__Aim of the exercise__: Given the records below, transcribe each of them exactly.

---*---

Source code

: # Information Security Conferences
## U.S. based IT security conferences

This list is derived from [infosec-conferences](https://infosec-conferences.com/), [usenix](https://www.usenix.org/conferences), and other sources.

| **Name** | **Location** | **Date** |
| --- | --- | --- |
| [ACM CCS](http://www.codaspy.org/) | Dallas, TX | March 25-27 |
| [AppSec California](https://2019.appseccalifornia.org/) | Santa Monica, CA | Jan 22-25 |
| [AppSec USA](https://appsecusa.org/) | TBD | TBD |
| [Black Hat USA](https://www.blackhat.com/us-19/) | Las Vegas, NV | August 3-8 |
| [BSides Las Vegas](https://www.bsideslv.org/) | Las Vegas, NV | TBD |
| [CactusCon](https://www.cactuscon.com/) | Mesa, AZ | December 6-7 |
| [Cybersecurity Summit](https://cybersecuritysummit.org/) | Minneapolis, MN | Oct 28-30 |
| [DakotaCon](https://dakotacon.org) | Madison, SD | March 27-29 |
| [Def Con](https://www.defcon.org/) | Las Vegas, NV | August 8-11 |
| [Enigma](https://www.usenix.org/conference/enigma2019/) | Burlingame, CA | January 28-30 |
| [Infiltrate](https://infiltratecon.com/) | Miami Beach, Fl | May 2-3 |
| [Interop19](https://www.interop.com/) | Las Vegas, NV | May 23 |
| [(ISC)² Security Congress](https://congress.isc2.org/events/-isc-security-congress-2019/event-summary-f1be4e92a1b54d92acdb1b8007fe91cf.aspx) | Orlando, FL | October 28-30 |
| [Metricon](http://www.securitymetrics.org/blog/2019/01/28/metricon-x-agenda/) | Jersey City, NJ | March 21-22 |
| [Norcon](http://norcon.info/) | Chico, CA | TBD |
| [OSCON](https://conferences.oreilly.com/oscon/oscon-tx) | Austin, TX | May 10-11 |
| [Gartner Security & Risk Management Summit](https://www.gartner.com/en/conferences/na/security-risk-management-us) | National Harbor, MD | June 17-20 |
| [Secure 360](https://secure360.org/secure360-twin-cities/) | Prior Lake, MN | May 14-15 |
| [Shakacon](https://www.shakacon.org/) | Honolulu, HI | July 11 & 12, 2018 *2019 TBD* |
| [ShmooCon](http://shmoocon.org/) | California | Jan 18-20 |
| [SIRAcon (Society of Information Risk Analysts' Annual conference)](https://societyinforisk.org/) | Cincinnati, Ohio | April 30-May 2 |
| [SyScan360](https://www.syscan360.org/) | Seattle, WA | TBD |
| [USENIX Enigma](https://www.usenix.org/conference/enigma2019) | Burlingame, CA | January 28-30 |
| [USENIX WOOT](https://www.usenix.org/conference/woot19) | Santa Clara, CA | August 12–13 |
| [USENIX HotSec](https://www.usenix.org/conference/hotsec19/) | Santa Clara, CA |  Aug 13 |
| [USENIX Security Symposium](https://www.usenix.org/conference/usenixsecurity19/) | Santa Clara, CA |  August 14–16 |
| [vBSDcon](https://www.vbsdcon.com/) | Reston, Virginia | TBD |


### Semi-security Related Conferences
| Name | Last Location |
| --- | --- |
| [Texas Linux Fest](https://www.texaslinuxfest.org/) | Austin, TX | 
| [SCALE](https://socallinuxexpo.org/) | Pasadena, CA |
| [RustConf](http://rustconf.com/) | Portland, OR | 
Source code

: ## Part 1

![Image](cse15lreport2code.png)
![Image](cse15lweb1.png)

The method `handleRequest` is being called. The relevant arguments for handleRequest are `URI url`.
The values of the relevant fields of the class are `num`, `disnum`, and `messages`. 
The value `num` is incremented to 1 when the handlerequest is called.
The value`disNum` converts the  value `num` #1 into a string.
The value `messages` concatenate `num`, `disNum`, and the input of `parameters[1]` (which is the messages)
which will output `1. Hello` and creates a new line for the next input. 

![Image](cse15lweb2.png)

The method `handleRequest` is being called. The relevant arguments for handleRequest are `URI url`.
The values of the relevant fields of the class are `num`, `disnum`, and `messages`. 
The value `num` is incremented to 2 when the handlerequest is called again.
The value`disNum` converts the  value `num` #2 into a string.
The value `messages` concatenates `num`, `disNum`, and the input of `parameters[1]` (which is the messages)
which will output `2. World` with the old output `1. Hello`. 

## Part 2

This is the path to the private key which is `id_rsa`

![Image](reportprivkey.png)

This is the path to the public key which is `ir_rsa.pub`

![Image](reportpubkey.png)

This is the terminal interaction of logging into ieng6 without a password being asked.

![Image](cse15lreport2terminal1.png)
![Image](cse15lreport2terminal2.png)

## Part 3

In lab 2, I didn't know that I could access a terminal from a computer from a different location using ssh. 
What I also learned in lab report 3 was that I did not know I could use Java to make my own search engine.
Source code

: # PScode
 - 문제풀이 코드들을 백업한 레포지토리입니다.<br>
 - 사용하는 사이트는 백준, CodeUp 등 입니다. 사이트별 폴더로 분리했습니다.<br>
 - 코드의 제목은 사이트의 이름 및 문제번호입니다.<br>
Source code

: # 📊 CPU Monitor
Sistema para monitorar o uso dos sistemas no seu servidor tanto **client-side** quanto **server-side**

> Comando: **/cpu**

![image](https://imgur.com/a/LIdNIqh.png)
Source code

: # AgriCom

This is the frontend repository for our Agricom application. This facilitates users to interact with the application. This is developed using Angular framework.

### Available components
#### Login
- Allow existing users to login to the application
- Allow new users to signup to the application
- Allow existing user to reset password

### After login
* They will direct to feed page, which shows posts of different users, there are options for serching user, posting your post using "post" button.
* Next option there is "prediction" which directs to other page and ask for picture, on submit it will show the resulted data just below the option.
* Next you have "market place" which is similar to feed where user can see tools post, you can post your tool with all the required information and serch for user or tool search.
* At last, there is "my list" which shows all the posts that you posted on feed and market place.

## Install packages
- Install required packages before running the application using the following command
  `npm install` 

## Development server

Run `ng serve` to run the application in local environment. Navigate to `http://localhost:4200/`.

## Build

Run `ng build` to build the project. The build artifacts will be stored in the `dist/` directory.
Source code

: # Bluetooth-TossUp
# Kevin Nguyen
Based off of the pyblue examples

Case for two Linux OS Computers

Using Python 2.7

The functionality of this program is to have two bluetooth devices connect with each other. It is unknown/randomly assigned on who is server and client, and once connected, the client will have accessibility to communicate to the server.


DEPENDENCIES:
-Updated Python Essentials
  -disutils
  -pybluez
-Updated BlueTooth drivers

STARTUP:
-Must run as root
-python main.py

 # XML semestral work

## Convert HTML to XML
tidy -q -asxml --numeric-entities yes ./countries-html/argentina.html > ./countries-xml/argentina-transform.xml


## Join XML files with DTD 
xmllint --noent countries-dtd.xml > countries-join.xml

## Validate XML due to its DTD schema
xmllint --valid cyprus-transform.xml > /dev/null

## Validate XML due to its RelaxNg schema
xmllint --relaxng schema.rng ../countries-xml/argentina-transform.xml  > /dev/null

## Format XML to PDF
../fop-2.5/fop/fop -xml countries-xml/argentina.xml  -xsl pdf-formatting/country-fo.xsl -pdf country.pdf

---*---

__Response box__:
Source code

: # Information Security Conferences
## U.S. based IT security conferences

This list is derived from [infosec-conferences](https://infosec-conferences.com/), [usenix](https://www.usenix.org/conferences), and other sources.

| **Name** | **Location** | **Date** |
| --- | --- | --- |
| [ACM CCS](http://www.codaspy.org/) | Dallas, TX | March 25-27 |
| [AppSec California](https://2019.appseccalifornia.org/) | Santa Monica, CA | Jan 22-25 |
| [AppSec USA](https://appsecusa.org/) | TBD | TBD |
| [Black Hat USA](https://www.blackhat.com/us-19/) | Las Vegas, NV | August 3-8 |
| [BSides Las Vegas](https://www.bsideslv.org/) | Las Vegas, NV | TBD |
| [CactusCon](https://www.cactuscon.com/) | Mesa, AZ | December 6-7 |
| [Cybersecurity Summit](https://cybersecuritysummit.org/) | Minneapolis, MN | Oct 28-30 |
| [DakotaCon](https://dakotacon.org) | Madison, SD | March 27-29 |
| [Def Con](https://www.defcon.org/) | Las Vegas, NV | August 8-11 |
| [Enigma](https://www.usenix.org/conference/enigma2019/) | Burlingame, CA | January 28-30 |
| [Infiltrate](https://infiltratecon.com/) | Miami Beach, Fl | May 2-3 |
| [Interop19](https://www.interop.com/) | Las Vegas, NV | May 23 |
| [(ISC)² Security Congress](https://congress.isc2.org/events/-isc-security-congress-2019/event-summary-f1be4e92a1b54d92acdb1b8007fe91cf.aspx) | Orlando, FL | October 28-30 |
| [Metricon](http://www.securitymetrics.org/blog/2019/01/28/metricon-x-agenda/) | Jersey City, NJ | March 21-22 |
| [Norcon](http://norcon.info/) | Chico, CA | TBD |
| [OSCON](https://conferences.oreilly.com/oscon/oscon-tx) | Austin, TX | May 10-11 |
| [Gartner Security & Risk Management Summit](https://www.gartner.com/en/conferences/na/security-risk-management-us) | National Harbor, MD | June 17-20 |
| [Secure 360](https://secure360.org/secure360-twin-cities/) | Prior Lake, MN | May 14-15 |
| [Shakacon](https://www.shakacon.org/) | Honolulu, HI | July 11 & 12, 2018 *2019 TBD* |
| [ShmooCon](http://shmoocon.org/) | California | Jan 18-20 |
| [SIRAcon (Society of Information Risk Analysts' Annual conference)](https://societyinforisk.org/) | Cincinnati, Ohio | April 30-May 2 |
| [SyScan360](https://www.syscan360.org/) | Seattle, WA | TBD |
| [USENIX Enigma](https://www.usenix.org/conference/enigma2019) | Burlingame, CA | January 28-30 |
| [USENIX WOOT](https://www.usenix.org/conference/woot19) | Santa Clara, CA | August 12–13 |
| [USENIX HotSec](https://www.usenix.org/conference/hotsec19/) | Santa Clara, CA |  Aug 13 |
| [USENIX Security Symposium](https://www.usenix.org/conference/usenixsecurity19/) | Santa Clara, CA |  August 14–16 |
| [vBSDcon](https://www.vbsdcon.com/) | Reston, Virginia | TBD |


### Semi-security Related Conferences
| Name | Last Location |
| --- | --- |
| [Texas Linux Fest](https://www.texaslinuxfest.org/) | Austin, TX | 
| [SCALE](https://socallinuxexpo.org/) | Pasadena, CA |
| [RustConf](http://rustconf.com/) | Portland, OR | 
Source code

: ## Part 1

![Image](cse15lreport2code.png)
![Image](cse15lweb1.png)

The method `handleRequest` is being called. The relevant arguments for handleRequest are `URI url`.
The values of the relevant fields of the class are `num`, `disnum`, and `messages`. 
The value `num` is incremented to 1 when the handlerequest is called.
The value`disNum` converts the  value `num` #1 into a string.
The value `messages` concatenate `num`, `disNum`, and the input of `parameters[1]` (which is the messages)
which will output `1. Hello` and creates a new line for the next input. 

![Image](cse15lweb2.png)

The method `handleRequest` is being called. The relevant arguments for handleRequest are `URI url`.
The values of the relevant fields of the class are `num`, `disnum`, and `messages`. 
The value `num` is incremented to 2 when the handlerequest is called again.
The value`disNum` converts the  value `num` #2 into a string.
The value `messages` concatenates `num`, `disNum`, and the input of `parameters[1]` (which is the messages)
which will output `2. World` with the old output `1. Hello`. 

## Part 2

This is the path to the private key which is `id_rsa`

![Image](reportprivkey.png)

This is the path to the public key which is `ir_rsa.pub`

![Image](reportpubkey.png)

This is the terminal interaction of logging into ieng6 without a password being asked.

![Image](cse15lreport2terminal1.png)
![Image](cse15lreport2terminal2.png)

## Part 3

In lab 2, I didn't know that I could access a terminal from a computer from a different location using ssh. 
What I also learned in lab report 3 was that I did not know I could use Java to make my own search engine.
Source code

: # PScode
 - 문제풀이 코드들을 백업한 레포지토리입니다.<br>
 - 사용하는 사이트는 백준, CodeUp 등 입니다. 사이트별 폴더로 분리했습니다.<br>
 - 코드의 제목은 사이트의 이름 및 문제번호입니다.<br>
Source code

: # 📊 CPU Monitor
Sistema para monitorar o uso dos sistemas no seu servidor tanto **client-side** quanto **server-side**

> Comando: **/cpu**

![image](https://imgur.com/a/LIdNIqh.png)
Source code

: # AgriCom

This is the frontend repository for our Agricom application. This facilitates users to interact with the application. This is developed using Angular framework.

### Available components
#### Login
- Allow existing users to login to the application
- Allow new users to signup to the application
- Allow existing user to reset password

### After login
* They will direct to feed page, which shows posts of different users, there are options for serching user, posting your post using "post" button.
* Next option there is "prediction" which directs to other page and ask for picture, on submit it will show the resulted data just below the option.
* Next you have "market place" which is similar to feed where user can see tools post, you can post your tool with all the required information and serch for user or tool search.
* At last, there is "my list" which shows all the posts that you posted on feed and market place.

## Install packages
- Install required packages before running the application using the following command
  `npm install` 

## Development server

Run `ng serve` to run the application in local environment. Navigate to `http://localhost:4200/`.

## Build

Run `ng build` to build the project. The build artifacts will be stored in the `dist/` directory.
Source code

: # Bluetooth-TossUp
# Kevin Nguyen
Based off of the pyblue examples

Case for two Linux OS Computers

Using Python 2.7

The functionality of this program is to have two bluetooth devices connect with each other. It is unknown/randomly assigned on who is server and client, and once connected, the client will have accessibility to communicate to the server.


DEPENDENCIES:
-Updated Python Essentials
  -disutils
  -pybluez
-Updated BlueTooth drivers

STARTUP:
-Must run as root
-python main.py

 # XML semestral work

## Convert HTML to XML
tidy -q -asxml --numeric-entities yes ./countries-html/argentina.html > ./countries-xml/argentina-transform.xml


## Join XML files with DTD 
xmllint --noent countries-dtd.xml > countries-join.xml

## Validate XML due to its DTD schema
xmllint --valid cyprus-transform.xml > /dev/null

## Validate XML due to its RelaxNg schema
xmllint --relaxng schema.rng ../countries-xml/argentina-transform.xml  > /dev/null

## Format XML to PDF
../fop-2.5/fop/fop -xml countries-xml/argentina.xml  -xsl pdf-formatting/country-fo.xsl -pdf country.pdf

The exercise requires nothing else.